--- START ---

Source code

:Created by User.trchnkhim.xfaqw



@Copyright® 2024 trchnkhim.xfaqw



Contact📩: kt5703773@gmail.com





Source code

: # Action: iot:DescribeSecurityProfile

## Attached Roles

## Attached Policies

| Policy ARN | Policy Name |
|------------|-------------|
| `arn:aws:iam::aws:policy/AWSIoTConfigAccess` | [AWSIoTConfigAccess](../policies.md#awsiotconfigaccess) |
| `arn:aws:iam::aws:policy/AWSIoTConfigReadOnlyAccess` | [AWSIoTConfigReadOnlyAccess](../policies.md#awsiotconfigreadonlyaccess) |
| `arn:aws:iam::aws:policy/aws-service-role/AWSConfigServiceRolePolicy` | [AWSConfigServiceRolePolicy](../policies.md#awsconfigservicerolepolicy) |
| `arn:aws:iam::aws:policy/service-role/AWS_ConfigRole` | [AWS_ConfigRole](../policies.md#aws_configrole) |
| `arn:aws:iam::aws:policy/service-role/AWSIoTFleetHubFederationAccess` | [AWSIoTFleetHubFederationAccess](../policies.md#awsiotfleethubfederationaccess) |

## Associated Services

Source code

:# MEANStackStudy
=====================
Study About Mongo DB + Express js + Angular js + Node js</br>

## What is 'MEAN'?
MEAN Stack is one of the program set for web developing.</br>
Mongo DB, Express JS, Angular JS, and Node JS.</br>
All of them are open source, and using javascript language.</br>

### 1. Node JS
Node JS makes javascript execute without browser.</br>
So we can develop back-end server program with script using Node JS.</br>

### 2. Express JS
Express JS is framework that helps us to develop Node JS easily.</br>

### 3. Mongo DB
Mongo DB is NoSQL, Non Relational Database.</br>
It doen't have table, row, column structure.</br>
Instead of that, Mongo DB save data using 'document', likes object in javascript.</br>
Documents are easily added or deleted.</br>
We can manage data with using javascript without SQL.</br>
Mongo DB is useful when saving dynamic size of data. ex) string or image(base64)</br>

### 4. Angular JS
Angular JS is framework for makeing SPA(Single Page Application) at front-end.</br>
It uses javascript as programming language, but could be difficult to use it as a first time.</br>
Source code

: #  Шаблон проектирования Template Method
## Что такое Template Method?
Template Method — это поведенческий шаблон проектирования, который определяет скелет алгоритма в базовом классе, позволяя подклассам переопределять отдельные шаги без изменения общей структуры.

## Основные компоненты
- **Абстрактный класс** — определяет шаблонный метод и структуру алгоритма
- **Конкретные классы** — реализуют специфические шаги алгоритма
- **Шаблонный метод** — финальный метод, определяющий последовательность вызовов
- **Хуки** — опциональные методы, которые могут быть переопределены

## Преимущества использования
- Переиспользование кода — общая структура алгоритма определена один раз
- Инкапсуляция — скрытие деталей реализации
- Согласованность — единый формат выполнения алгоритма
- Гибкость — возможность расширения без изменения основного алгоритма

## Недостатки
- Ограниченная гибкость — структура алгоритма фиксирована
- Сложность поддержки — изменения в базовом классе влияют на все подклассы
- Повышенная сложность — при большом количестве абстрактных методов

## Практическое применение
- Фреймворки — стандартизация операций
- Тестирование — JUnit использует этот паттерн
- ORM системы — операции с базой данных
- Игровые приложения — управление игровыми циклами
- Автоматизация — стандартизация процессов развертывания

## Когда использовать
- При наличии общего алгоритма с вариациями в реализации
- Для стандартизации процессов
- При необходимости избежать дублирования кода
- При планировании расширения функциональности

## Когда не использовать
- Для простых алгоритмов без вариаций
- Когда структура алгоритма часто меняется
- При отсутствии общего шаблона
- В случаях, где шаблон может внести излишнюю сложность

--- END ---

The task
Write the lines out verbatim, from the one with "- Автоматизация —" through the last line of the entries, and stop there.

Result of the task
- Автоматизация — стандартизация процессов развертывания

## Когда использовать
- При наличии общего алгоритма с вариациями в реализации
- Для стандартизации процессов
- При необходимости избежать дублирования кода
- При планировании расширения функциональности

## Когда не использовать
- Для простых алгоритмов без вариаций
- Когда структура алгоритма часто меняется
- При отсутствии общего шаблона
- В случаях, где шаблон может внести излишнюю сложность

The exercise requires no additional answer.